Anyone who regularly reads my tweets will know that barely a day-and certainly not a week-goes by without me reminding my readers that those of us on the centre-left are the beating heart and soul of our party.

More often than not I get one person and often more than one reply to me saying that I’ve got it wrong, that I’m stuck in the past, that the party has changed, that we’re now a Party of the Orange Bookers and broadly on the centre-right.

I’ve never believed this was the case and the latest Lib Dem Voice survey of members show that I was right to reject that our Party has changed in such a way.

60% of the respondents said they saw themselves as Social Liberals, 72% said they’re progressive (up seven per cent from the last time this question was asked by LDV), 49% said they saw themselves as centre-left (up 4%) and 34% see themselves (ourselves) as social democrats.

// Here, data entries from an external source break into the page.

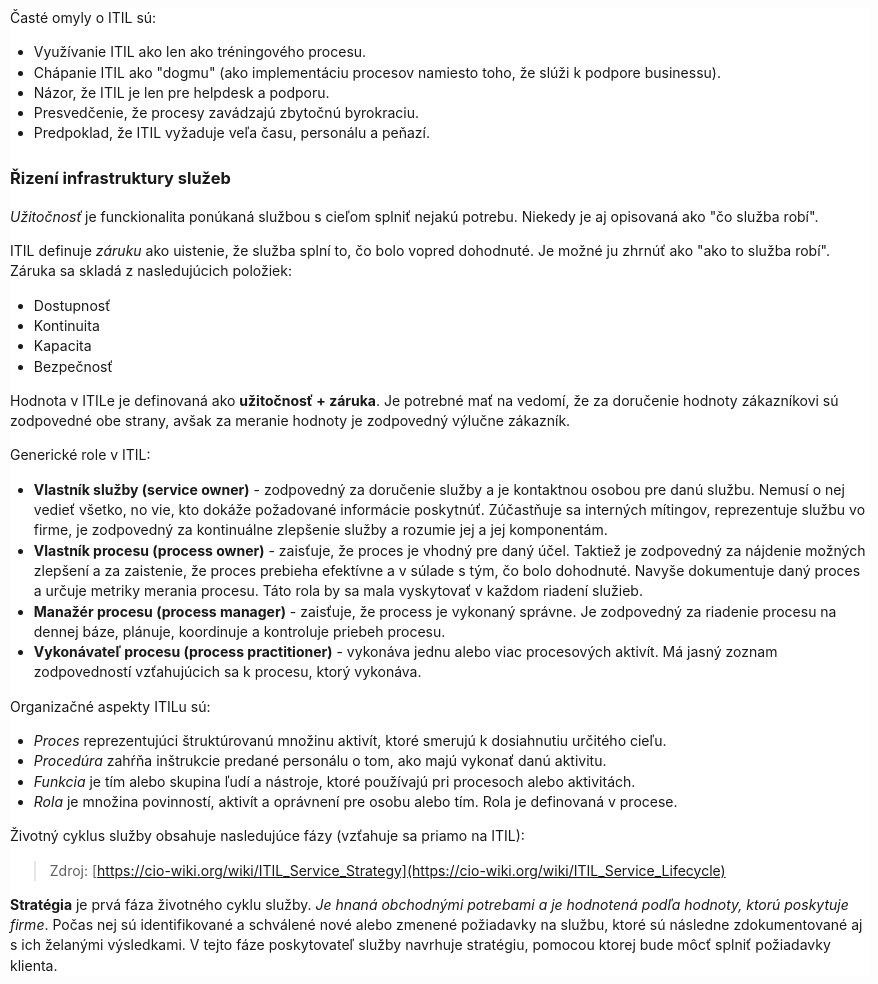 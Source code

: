 Časté omyly o ITIL sú:
* Využívanie ITIL ako len ako tréningového procesu.
* Chápanie ITIL ako "dogmu" (ako implementáciu procesov namiesto toho, že slúži k podpore businessu).
* Názor, že ITIL je len pre helpdesk a podporu.
* Presvedčenie, že procesy zavádzajú zbytočnú byrokraciu.
* Predpoklad, že ITIL vyžaduje veľa času, personálu a peňazí.

### Řizení infrastruktury služeb

_Užitočnosť_ je funckionalita ponúkaná službou s cieľom splniť nejakú potrebu. Niekedy je aj opisovaná ako "čo služba robí".

ITIL definuje _záruku_ ako uistenie, že služba splní to, čo bolo vopred dohodnuté. Je možné ju zhrnúť ako "ako to služba robí". Záruka sa skladá z nasledujúcich položiek:
* Dostupnosť
* Kontinuita
* Kapacita
* Bezpečnosť

Hodnota v ITILe je definovaná ako **užitočnosť + záruka**. Je potrebné mať na vedomí, že za doručenie hodnoty zákazníkovi sú zodpovedné obe strany, avšak za meranie hodnoty je zodpovedný výlučne zákazník. 

Generické role v ITIL:
* **Vlastník služby (service owner)** - zodpovedný za doručenie služby a je kontaktnou osobou pre danú službu. Nemusí o nej vedieť všetko, no vie, kto dokáže požadované informácie poskytnúť. Zúčastňuje sa interných mítingov, reprezentuje službu vo firme, je zodpovedný za kontinuálne zlepšenie služby a rozumie jej a jej komponentám.
* **Vlastník procesu (process owner)** - zaisťuje, že proces je vhodný pre daný účel. Taktiež je zodpovedný za nájdenie možných zlepšení a za zaistenie, že proces prebieha efektívne a v súlade s tým, čo bolo dohodnuté. Navyše dokumentuje daný proces a určuje metriky merania procesu. Táto rola by sa mala vyskytovať v každom riadení služieb.
* **Manažér procesu (process manager)** - zaisťuje, že process je vykonaný správne. Je zodpovedný za riadenie procesu na dennej báze, plánuje, koordinuje a kontroluje priebeh procesu.
* **Vykonávateľ procesu (process practitioner)** - vykonáva jednu alebo viac procesových aktivít. Má jasný zoznam zodpovedností vzťahujúcich sa k procesu, ktorý vykonáva.

Organizačné aspekty ITILu sú:
* _Proces_ reprezentujúci štruktúrovanú množinu aktivít, ktoré smerujú k dosiahnutiu určitého cieľu.
* _Procedúra_ zahŕňa inštrukcie predané personálu o tom, ako majú vykonať danú aktivitu.
* _Funkcia_ je tím alebo skupina ľudí a nástroje, ktoré používajú pri procesoch alebo aktivitách.
* _Rola_ je množina povinností, aktivít a oprávnení pre osobu alebo tím. Rola je definovaná v procese.

Životný cyklus služby obsahuje nasledujúce fázy (vzťahuje sa priamo na ITIL):

>Zdroj: [https://cio-wiki.org/wiki/ITIL_Service_Strategy](https://cio-wiki.org/wiki/ITIL_Service_Lifecycle)

**Stratégia** je prvá fáza životného cyklu služby. _Je hnaná obchodnými potrebami a je hodnotená podľa hodnoty, ktorú poskytuje firme_. Počas nej sú identifikované a schválené nové alebo zmenené požiadavky na službu, ktoré sú následne zdokumentované aj s ich želanými výsledkami. V tejto fáze poskytovateľ služby navrhuje stratégiu, pomocou ktorej bude môcť splniť požiadavky klienta.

In comparison to this just 10% said they saw themselves as centre-right and just
25% as centrist.

So, even despite many of our centre-left members having left the Party, outraged at some of what we’ve signed up to in Coalition, a vast majority of our members remain on the centre left and remain Social Liberals.  We are the majority in our Party and we need to be proud and resolute in defence of that.

Of course I accept that all parties are broad churches and, in a first-past-the-post system, that’s always going to be the case.  But I will not have it said that those of us on the centre-left in our party are somehow no longer the mainstream, no longer in vogue, no longer of relevance.

Just because a significant proportion of the current leadership identifies itself as classically liberal, doesn’t mean the party itself (re our members) have changed; we clearly have not. I, like most of our members, joined the Lib Dems because we felt it was a party of the centre-left. We joined a radical, progressive, social liberal, internationalist, green party and, to borrow from Tim Farron, that is the party we still belong to. I believe in the active, ambitious liberalism that our Party President set out at our Conference in Glasgow in what was the best political speech I’ve ever heard.  A speech which had me in tears as I watched it being delivered in person, in the Conference Hall. 

I’ve long advocated what I call an enabling state; not one which intrudes in every aspect of our lives, not one which invades our privacy, but certainly one which takes an active interest in helping to create a stronger society enabled by a fairer economy, in helping to create jobs, in properly funded public services which remain fully public and so on.  This, for me and, clearly, many others too is the direction we need to be taking post next year’s General Election if not before. An active, ambitious liberalism is what this Country desperately needs.

The centre-left majority in this party must ensure that it happens!